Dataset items
○ ○ ○ ○ ○ ○ ○
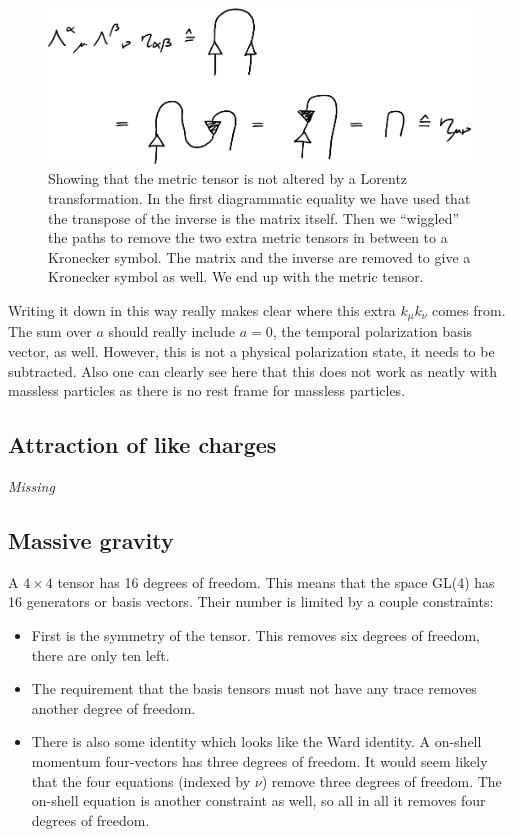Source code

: \documentclass[11pt, english, fleqn, DIV=15, headinclude]{scrartcl}
\begin{document}
\begin{figure}
    \centering
    \includegraphics[width=\linewidth]{Diagrams-page-02-crop.pdf}
    \caption{%
        Showing that the metric tensor is not altered by a Lorentz
        transformation. In the first diagrammatic equality we have used that
        the transpose of the inverse is the matrix itself. Then we “wiggled”
        the paths to remove the two extra metric tensors in between to a
        Kronecker symbol. The matrix and the inverse are removed to give a
        Kronecker symbol as well. We end up with the metric tensor.
    }
    \label{fig:02}
\end{figure}

Writing it down in this way really makes clear where this extra $k_\mu k_\nu$
comes from. The sum over $a$ should really include $a = 0$, the temporal
polarization basis vector, as well. However, this is not a physical
polarization state, it needs to be subtracted. Also one can clearly see here
that this does not work as neatly with massless particles as there is no rest
frame for massless particles.

\subsection{Attraction of like charges}

\emph{Missing}

\subsection{Massive gravity}

A $4 \times 4$ tensor has 16 degrees of freedom. This means that the space
GL(4) has 16 generators or basis vectors. Their number is limited by a couple
constraints:

\begin{itemize}
    \item 
        First is the symmetry of the tensor. This removes six degrees of
        freedom, there are only ten left.

    \item
        The requirement that the basis tensors must not have any trace removes
        another degree of freedom.

    \item
        There is also some identity which looks like the Ward identity. A
        on-shell momentum four-vectors has three degrees of freedom. It would
        seem likely that the four equations (indexed by $\nu$) remove three
        degrees of freedom. The on-shell equation is another constraint as
        well, so all in all it removes four degrees of freedom.
\end{itemize}
\end{document}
○ ○ ○ ○ ○ ○ ○
WORK REQUIRED >> Whenever a line in the records contains the word "extra", copy that line.

ANSWER TO THIS EXERCISE >>
        the paths to remove the two extra metric tensors in between to a
Writing it down in this way really makes clear where this extra $k_\mu k_\nu$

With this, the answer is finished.